There are several forms of human immunodeficiency virus type 1 (HIV-1) DNA in peripheral blood T cells and lymph nodes in untreated HIV-1-infected individuals and in patients whose plasma HIV-1 RNA levels are suppressed by long-term combination antiretroviral therapy. However, it remains to be established whether the concentration of HIV-1 DNA in cells predicts the clinical outcome of HIV-1 infection. In this report, we measured the concentration of HIV-1 DNA forms which has undergone the second template switch (STS DNA) and 2-long-terminal-repeat DNA circles in peripheral blood mononuclear cell (PBMC) samples. To do this, we used molecular-beacon-based real-time PCR assays and studied 130 patients with hemophilia in the Multicenter Hemophilia Cohort Study. We assessed the influence of baseline HIV-1 STS DNA levels on the progression of HIV-1 disease in the absence of combination antiretroviral therapy by Kaplan-Meier and Cox regression analysis.
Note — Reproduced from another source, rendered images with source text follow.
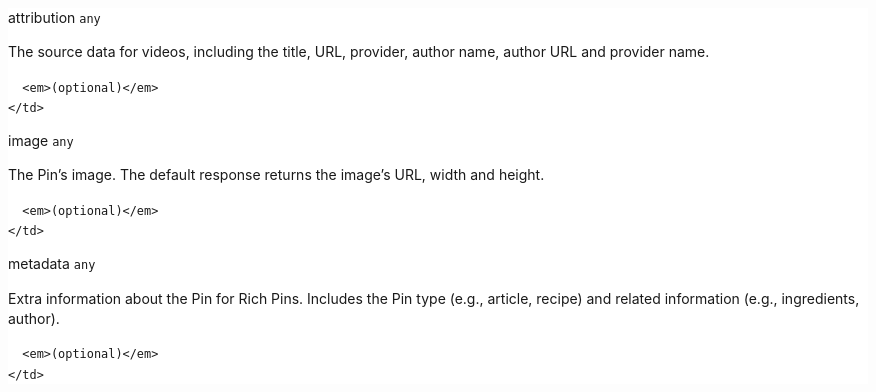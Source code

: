   <tr>
    <td>
      attribution
    </td>
    <td>
      <code>any</code>
    </td>
    <td>
      <p>The source data for videos, including the title, URL, provider, author name, author URL and provider name.</p>

      <em>(optional)</em>
    </td>
  </tr>
  
  <tr>
    <td>
      image
    </td>
    <td>
      <code>any</code>
    </td>
    <td>
      <p>The Pin’s image. The default response returns the image’s URL, width and height.</p>

      <em>(optional)</em>
    </td>
  </tr>
  
  <tr>
    <td>
      metadata
    </td>
    <td>
      <code>any</code>
    </td>
    <td>
      <p>Extra information about the Pin for Rich Pins. Includes the Pin type (e.g., article, recipe) and related information (e.g., ingredients, author).</p>

      <em>(optional)</em>
    </td>
  </tr>
  
  </tbody>
</table>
Among the patients who progressed to AIDS, the median levels (interquartile ranges) of STS HIV-1 DNA in PBMC were significantly higher than those of patients who remained AIDS free during the 16 years of follow-up (1,017 [235 to 6,059] and 286 [31 to 732] copies per 10(6) PBMC, respectively; P < 0.0001). Rates of progression to death and development of AIDS varied significantly (log rank P < 0.001) by quartile distribution of HIV-1 STS DNA levels. After adjustment for age at seroconversion, baseline CD4(+) T-cell counts, plasma viral load, and T-cell-receptor excision circles, the relative hazards (RH) of death and AIDS were significantly increased with higher HIV-1 STS DNA levels (adjusted RH, 1.84 [95% confidence interval (CI), 1.30 to 2.59] and 2.62 [95% CI, 1.75 to 3.93] per 10-fold increase per 10(6) PBMC, respectively). HIV-1 STS DNA levels in each individual remained steady in longitudinal PBMC samples during 16 years of follow-up. Our findings show that the concentration of HIV-1 STS DNA in PBMC complements the HIV-1 RNA load in plasma in predicting the clinical outcome of HIV-1 disease. This parameter may have important implications for understanding the virological response to combination antiretroviral therapy.